The constraint $0 \le M(c_i, r_i) - M(c_i, r_j)$ is used to filter out the “hardest” negatives, which in practice affect convergence and lead to bad local optima [10].

We noticed that while training the $ HN_{r+c} $ model, the fraction of $(c_i, c_i)$ negative pairs constitute up to 50% of the mini-batch.

3.4 Evaluation Methodology and Metrics

For each $ context_i $ from the evaluation set, we compute matching scores for all available pairs $ (context_i, answer) $, where $ answer $ comes not only from the responses, but also from the all available contexts. To evaluate these results, we sort the answers by the matching score in descending order and compute the following metrics: Average Precision [7], Recall@2, Recall@5, and Recall@10 [6]. The last three metrics are indicator functions that return 1, if the ground-truth response occurs in the top 2, 5 and 10 candidates, respectively.

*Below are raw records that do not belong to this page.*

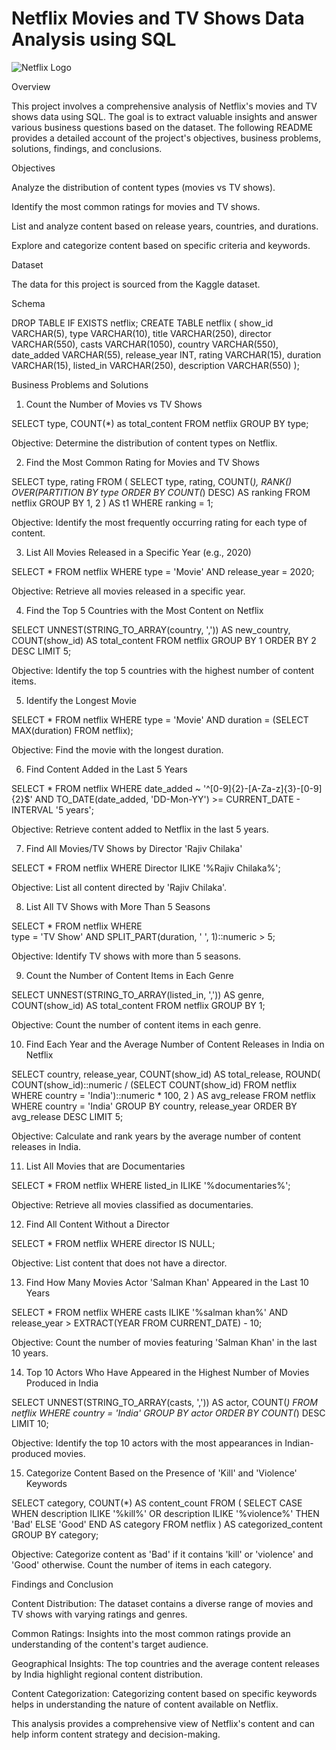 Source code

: # Netflix Movies and TV Shows Data Analysis using SQL

![Netflix Logo](https://upload.wikimedia.org/wikipedia/commons/0/08/Netflix_2015_logo.svg)



 Overview

This project involves a comprehensive analysis of Netflix's movies and TV shows data using SQL. The goal is to extract valuable insights and answer various business questions based on the dataset. The following README provides a detailed account of the project's objectives, business problems, solutions, findings, and conclusions.

 Objectives

Analyze the distribution of content types (movies vs TV shows).

Identify the most common ratings for movies and TV shows.

List and analyze content based on release years, countries, and durations.

Explore and categorize content based on specific criteria and keywords.

 Dataset

The data for this project is sourced from the Kaggle dataset.


 Schema

DROP TABLE IF EXISTS netflix;
CREATE TABLE netflix
(
    show_id      VARCHAR(5),
    type         VARCHAR(10),
    title        VARCHAR(250),
    director     VARCHAR(550),
    casts        VARCHAR(1050),
    country      VARCHAR(550),
    date_added   VARCHAR(55),
    release_year INT,
    rating       VARCHAR(15),
    duration     VARCHAR(15),
    listed_in    VARCHAR(250),
    description  VARCHAR(550)
);

 Business Problems and Solutions

1. Count the Number of Movies vs TV Shows

SELECT
type,
COUNT(*) as total_content
FROM netflix
GROUP BY type;

Objective: Determine the distribution of content types on Netflix.

2. Find the Most Common Rating for Movies and TV Shows

SELECT
  type,
  rating
FROM (
  SELECT
    type,
    rating,
    COUNT(*),
    RANK() OVER(PARTITION BY type ORDER BY COUNT(*) DESC) AS ranking
  FROM netflix
  GROUP BY 1, 2
) AS t1
WHERE ranking = 1;

Objective: Identify the most frequently occurring rating for each type of content.

3. List All Movies Released in a Specific Year (e.g., 2020)

SELECT * FROM netflix
WHERE
  type = 'Movie'
  AND release_year = 2020;

Objective: Retrieve all movies released in a specific year.

4. Find the Top 5 Countries with the Most Content on Netflix

SELECT
  UNNEST(STRING_TO_ARRAY(country, ',')) AS new_country,
  COUNT(show_id) AS total_content
FROM netflix
GROUP BY 1
ORDER BY 2 DESC
LIMIT 5;

Objective: Identify the top 5 countries with the highest number of content items.

5. Identify the Longest Movie

SELECT * FROM netflix
WHERE
  type = 'Movie'
  AND duration = (SELECT MAX(duration) FROM netflix);

Objective: Find the movie with the longest duration.

6. Find Content Added in the Last 5 Years

SELECT *
FROM netflix
WHERE
  date_added ~ '^[0-9]{2}-[A-Za-z]{3}-[0-9]{2}$'
  AND TO_DATE(date_added, 'DD-Mon-YY') >= CURRENT_DATE - INTERVAL '5 years';

Objective: Retrieve content added to Netflix in the last 5 years.

7. Find All Movies/TV Shows by Director 'Rajiv Chilaka'

SELECT * FROM netflix
WHERE Director ILIKE '%Rajiv Chilaka%';

Objective: List all content directed by 'Rajiv Chilaka'.

8. List All TV Shows with More Than 5 Seasons

SELECT * FROM netflix
WHERE  
  type = 'TV Show'
  AND SPLIT_PART(duration, ' ', 1)::numeric > 5;

Objective: Identify TV shows with more than 5 seasons.

9. Count the Number of Content Items in Each Genre

SELECT
  UNNEST(STRING_TO_ARRAY(listed_in, ',')) AS genre,
  COUNT(show_id) AS total_content
FROM netflix
GROUP BY 1;

Objective: Count the number of content items in each genre.

10. Find Each Year and the Average Number of Content Releases in India on Netflix

SELECT
  country,
  release_year,
  COUNT(show_id) AS total_release,
  ROUND(
    COUNT(show_id)::numeric /
    (SELECT COUNT(show_id) FROM netflix WHERE country = 'India')::numeric * 100, 2
  ) AS avg_release
FROM netflix
WHERE country = 'India'
GROUP BY country, release_year
ORDER BY avg_release DESC
LIMIT 5;

Objective: Calculate and rank years by the average number of content releases in India.

11. List All Movies that are Documentaries

SELECT * FROM netflix
WHERE listed_in ILIKE '%documentaries%';

Objective: Retrieve all movies classified as documentaries.

12. Find All Content Without a Director

SELECT * FROM netflix
WHERE director IS NULL;

Objective: List content that does not have a director.

13. Find How Many Movies Actor 'Salman Khan' Appeared in the Last 10 Years

SELECT * FROM netflix
WHERE
  casts ILIKE '%salman khan%'
  AND release_year > EXTRACT(YEAR FROM CURRENT_DATE) - 10;

Objective: Count the number of movies featuring 'Salman Khan' in the last 10 years.

14. Top 10 Actors Who Have Appeared in the Highest Number of Movies Produced in India

SELECT
  UNNEST(STRING_TO_ARRAY(casts, ',')) AS actor,
  COUNT(*)
FROM netflix
WHERE country = 'India'
GROUP BY actor
ORDER BY COUNT(*) DESC
LIMIT 10;

Objective: Identify the top 10 actors with the most appearances in Indian-produced movies.

15. Categorize Content Based on the Presence of 'Kill' and 'Violence' Keywords

SELECT
  category,
  COUNT(*) AS content_count
FROM (
  SELECT
    CASE
      WHEN description ILIKE '%kill%' OR description ILIKE '%violence%' THEN 'Bad'
      ELSE 'Good'
    END AS category
  FROM netflix
) AS categorized_content
GROUP BY category;

Objective: Categorize content as 'Bad' if it contains 'kill' or 'violence' and 'Good' otherwise. Count the number of items in each category.

 Findings and Conclusion

Content Distribution: The dataset contains a diverse range of movies and TV shows with varying ratings and genres.

Common Ratings: Insights into the most common ratings provide an understanding of the content's target audience.

Geographical Insights: The top countries and the average content releases by India highlight regional content distribution.

Content Categorization: Categorizing content based on specific keywords helps in understanding the nature of content available on Netflix.

This analysis provides a comprehensive view of Netflix's content and can help inform content strategy and decision-making.

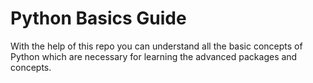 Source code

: # Python Basics Guide

With the help of this repo you can understand all the basic concepts of Python which are necessary for learning the advanced packages and concepts.
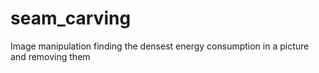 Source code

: # seam_carving
Image manipulation finding the densest energy consumption in a picture and removing them 
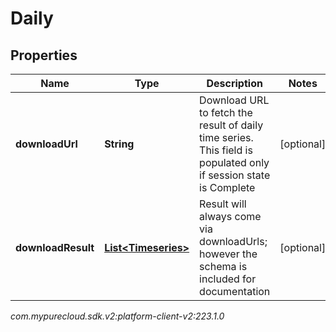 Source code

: # Daily


## Properties

| Name | Type | Description | Notes |
| ------------ | ------------- | ------------- | ------------- |
| **downloadUrl** | **String** | Download URL to fetch the result of daily time series. This field is populated only if session state is Complete |  [optional] |
| **downloadResult** | [**List&lt;Timeseries&gt;**](Timeseries) | Result will always come via downloadUrls; however the schema is included for documentation |  [optional] |




_com.mypurecloud.sdk.v2:platform-client-v2:223.1.0_
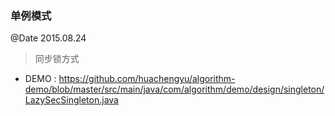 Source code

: ### 单例模式
@Date 2015.08.24

> 同步锁方式
* DEMO : https://github.com/huachengyu/algorithm-demo/blob/master/src/main/java/com/algorithm/demo/design/singleton/LazySecSingleton.java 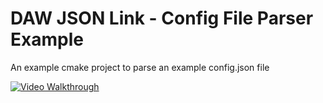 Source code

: # DAW JSON Link - Config File Parser Example
An example cmake project to parse an example config.json file

[![Video Walkthrough](https://img.youtube.com/vi/iiRDn0CR_sU/0.jpg)](https://www.youtube.com/watch?v=iiRDn0CR_sU)
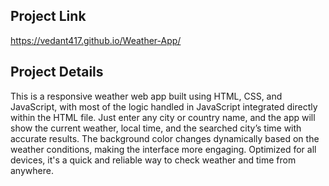 ## Project Link
https://vedant417.github.io/Weather-App/
## Project Details
This is a responsive weather web app built using HTML, CSS, and JavaScript, with most of the logic handled in JavaScript integrated directly within the HTML file.
Just enter any city or country name, and the app will show the current weather, local time, and the searched city’s time with accurate results.
The background color changes dynamically based on the weather conditions, making the interface more engaging.
Optimized for all devices, it's a quick and reliable way to check weather and time from anywhere.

We also introduce the context echoing metrics:

$ rank_{context} $ – position (starting from zero) of the input context in the sorted results. The greater the rank, the less the model tends to return the input context among the top results
$ diff_{top} $ – difference between the top result score and the input context score. The greater the difference, the less the model tends to return relatively high scores for the context
$ diff_{response} $ – difference between the ground-truth response score and the input context score. The greater the difference, the less the model tends to return similar scores for the ground-truth response and for the context

For each metric, we compute the overall quality as an average across all test contexts. Note that for BL model we don’t present context echoing metrics, since echo-responses are filtered out from the results in this approach.

3.5 Results

The results of the evaluation based on the test set are presented in Table 2. As we can see, the proposed $ HN_{r+c} $ model achieves the highest values in almost all metrics compared to other approaches. According to $ rank_{context} $, it turns out that this model does not tend to highly rank input contexts and have them in the top response candidates. Still, according to the $ diff_{response} $ metric, the average score of a ground-truth response is lower than the score of a context, which means that the context can be ranked higher than the ground-truth response.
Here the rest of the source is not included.